By Stephanie Dearing     Oct 14, 2010 in Health
Health Canada scientists have just concluded a four-year study of Bisphenol A, and their findings prompted the federal government to list Bisphenol A as a toxin. Bisphenol A is used to make polycarbonate plastic.
Canada's Environment Minister, Jim Prentice and Canada's Health Minister, Leona Aglukkaq announced Canada had added Bisphenol A to Schedule 1 of the Canadian Environmental Protection Act, 1999 on Wednesday in a press release. The orders listing the chemical as a toxin were also published in the government notification paper, the Canada Gazette.
In the announcement, Minister Aglukkaq said "The Government of Canada is a world leader in chemicals management. Our science indicated that Bisphenol A may be harmful to both human health and the environment and we were the first country to take bold action in the interest of Canadians. Today's action strengthens our efforts to protect Canadians."
According to the order published in the Canada Gazette, listing the chemical as a toxin allows the government to develop "... regulations, guidelines or codes of practice to protect the environment and human health. These instruments can be developed for any aspect of the substance’s life cycle from the research and development stage through manufacture, use, storage, transport and ultimate disposal or recycling. A Proposed Risk Management Approach document, which provides an indication of where the Government will focus its risk management activities, has been prepared for bisphenol A and is available on the Chemical Substances Web site."
In 2008, Health Canada said "Health Canada's Food Directorate has concluded that the current dietary exposure to BPA through food packaging uses is not expected to pose a health risk to the general population, including newborns and infants." But even though the government had decided the chemical posed a minimal health risk to Canadians, the government said infants and young children should not be exposed to the chemical, issuing a press release announcing the ban of "... the importation, sale and advertising of polycarbonate baby bottles that contain bisphenol A (BPA)."
The government also expressed concern in 2008 that Bisphenol A was making its way into the natural "... environment through wastewaters, washing residues and leachate from landfills. It also breaks down slowly in the environment when there is a lack of oxygen. The combination of the slow break down of bisphenol A and its wide use in Canada means that over time, this chemical could build up in our waters and harm fish and other organisms."

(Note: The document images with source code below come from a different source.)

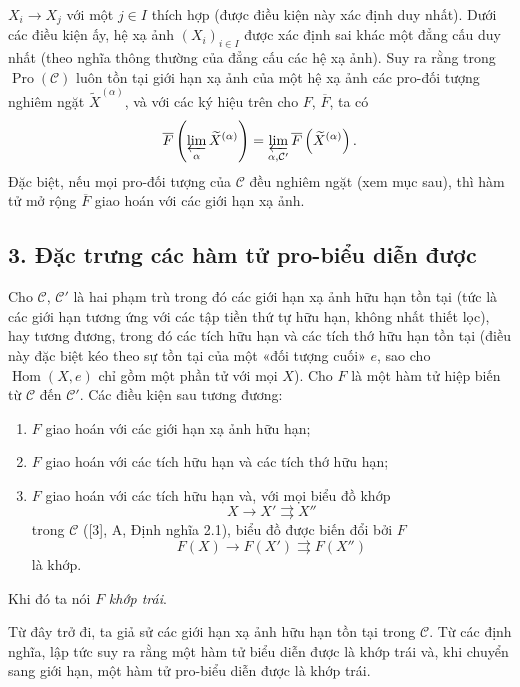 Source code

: \documentclass[11pt,twoside,openany]{book}
\numberwithin{equation}{section}
\newcommand{\src}[1]{%
  \phantomsection\hypertarget{src:\fgasourceid:#1}{}%
  \marginpar{\raggedleft\footnotesize\sffamily #1}%
}
\newcommand{\fgasourceid}{unset}
\begin{document}
\src{373}
$X_i\longrightarrow X_j$ với một $j\in I$ thích hợp (được điều kiện này xác
định duy nhất). Dưới các điều kiện ấy, hệ xạ ảnh $(X_i)_{i\in I}$ được xác
định sai khác một đẳng cấu duy nhất (theo nghĩa thông thường của đẳng cấu các
hệ xạ ảnh). Suy ra rằng trong $\operatorname{Pro}(\mathcal C)$ luôn tồn tại
giới hạn xạ ảnh của một hệ xạ ảnh các pro-đối tượng nghiêm ngặt
$\widetilde X^{(\alpha)}$, và với các ký hiệu trên cho $F$, $\overline F$, ta
có
\[
  \overline F\left(\varprojlim_\alpha\widetilde X^{(\alpha)}\right)
  =\varprojlim_{\alpha,\mathcal C'}
  \overline F\left(\widetilde X^{(\alpha)}\right).
\]
Đặc biệt, nếu mọi pro-đối tượng của $\mathcal C$ đều nghiêm ngặt (xem mục
sau), thì hàm tử mở rộng $\overline F$ giao hoán với các giới hạn xạ ảnh.

\subsection*{3. Đặc trưng các hàm tử pro-biểu diễn được}

Cho $\mathcal C$, $\mathcal C'$ là hai phạm trù trong đó các giới hạn xạ ảnh
hữu hạn tồn tại (tức là các giới hạn tương ứng với các tập tiền thứ tự hữu
hạn, không nhất thiết lọc), hay tương đương, trong đó các tích hữu hạn và các
tích thớ hữu hạn tồn tại (điều này đặc biệt kéo theo sự tồn tại của một «đối
tượng cuối» $e$, sao cho $\operatorname{Hom}(X,e)$ chỉ gồm một phần tử với
mọi $X$). Cho $F$ là một hàm tử hiệp biến từ $\mathcal C$ đến
$\mathcal C'$. Các điều kiện sau tương đương:

\begin{enumerate}
\item[(i)] $F$ giao hoán với các giới hạn xạ ảnh hữu hạn;
\item[(ii)] $F$ giao hoán với các tích hữu hạn và các tích thớ hữu hạn;
\item[(iii)] $F$ giao hoán với các tích hữu hạn và, với mọi biểu đồ khớp
\[
  X\longrightarrow X'\rightrightarrows X''
\]
trong $\mathcal C$ ([3], A, Định nghĩa 2.1), biểu đồ được biến đổi bởi $F$
\[
  F(X)\longrightarrow F(X')\rightrightarrows F(X'')
\]
là khớp.
\end{enumerate}

Khi đó ta nói $F$ \emph{khớp trái}.

Từ đây trở đi, ta giả sử các giới hạn xạ ảnh hữu hạn tồn tại trong
$\mathcal C$. Từ các định nghĩa, lập tức suy ra rằng một hàm tử biểu diễn
được là khớp trái và, khi chuyển sang giới hạn, một hàm tử pro-biểu diễn được
là khớp trái.
\end{document}
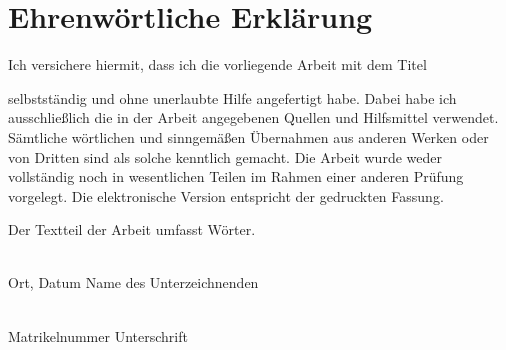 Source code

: \newpage
{}
\section*{Ehrenwörtliche Erklärung}

Ich versichere hiermit, dass ich die vorliegende Arbeit mit dem Titel

\begin{center}
    \normalsize\textit{\projecttitle} 
\end{center}

selbstständig und ohne unerlaubte Hilfe angefertigt habe. Dabei habe ich ausschließlich die in der Arbeit angegebenen Quellen und Hilfsmittel verwendet. Sämtliche wörtlichen und sinngemäßen Übernahmen aus anderen Werken oder von Dritten sind als solche kenntlich gemacht. Die Arbeit wurde weder vollständig noch in wesentlichen Teilen im Rahmen einer anderen Prüfung vorgelegt. Die elektronische Version entspricht der gedruckten Fassung.

\vspace{0.2cm}

Der Textteil der Arbeit umfasst \wordcount{} Wörter.

\vspace{0.9cm}

\noindent
\linedEntry{6.8cm}{\large\signaturelocation, \today} \hfill \linedEntry{6.8cm}{{\large\studentname}}\\
\noindent
Ort, Datum
\hfill
Name des Unterzeichnenden

\vspace{0.9cm}

\noindent
\linedEntry{6.8cm}{{\large\studentid}} \hfill \makebox[6.8cm]{\hrulefill} \\
\noindent
Matrikelnummer
\hfill
Unterschrift
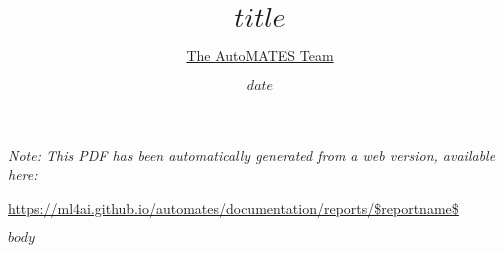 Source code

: \documentclass[article, 12pt, oneside]{memoir}
\title{$title$}
\author{\href{https://ml4ai.github.io/automates/team/}{The AutoMATES Team}}
\date{$date$}
\begin{document}
\maketitle
\tableofcontents*

\bigskip
\bigskip

\noindent \emph{Note: This PDF has been automatically generated from a web
  version, available here:}

  {
  \small
\noindent \url{https://ml4ai.github.io/automates/documentation/reports/$reportname$}
}

$body$
\end{document}
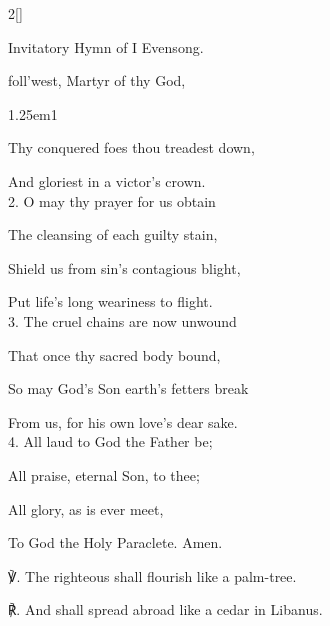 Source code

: \begin{paracol}{2}[]
\switchcolumn

\mattins



\begin{hymnRubric}
	Invitatory Hymn of I Evensong.
\end{hymnRubric}

\mattinsOfficeHymn\label{MartyrMattins}

 foll'west, Martyr of thy God,


\begin{hangparas}{1.25em}{1}
	
Thy conquered foes thou treadest down,

And gloriest in a victor's crown.\\

2. O may thy prayer for us obtain

The cleansing of each guilty stain,

Shield us from sin's contagious blight,

Put life's long weariness to flight.\\

3. The cruel chains are now unwound

That once thy sacred body bound, 

So may God's Son earth's fetters break

From us, for his own love's dear sake.\\

4. All laud to God the Father be;

All praise, eternal Son, to thee;

All glory, as is ever meet,

To God the Holy Paraclete. Amen.\\
\end{hangparas}

℣. The righteous shall flourish like a palm-tree.

℟. And shall spread abroad like a cedar in Libanus.


\fussy
\end{paracol}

Bisphenol A is widely used in industrial processes and it has been found in hard plastics, the linings of metal food and beverage cans, along with coatings, adhesives, sealants and many other uses. Earlier this year, CBC News reported that a United States study found Bisphenol A was in 40% of paper receipts issued to consumers at fast food check-out tills and cash machines.
The Canadian research shows that Bisphenol A bioaccumulates at low levels. More importantly, however, is the fact that "... Bisphenol A is acutely toxic to aquatic organisms and is considered highly hazardous to the aquatic environment. It can also impact the normal development of certain animals in the environment and influence the development of their offspring. There is evidence that exposure to Bisphenol A, particularly at sensitive life cycle stages, may lead to permanent alterations in hormonal, developmental or reproductive capacity for aquatic organisms."
The order goes on to state "... The European Chemicals Bureau (2003) has classified bisphenol A as a Category 3 reproductive toxicant, that is, a substance which causes concern for human fertility based on sufficient evidence of reproductive toxicity in experimental animals.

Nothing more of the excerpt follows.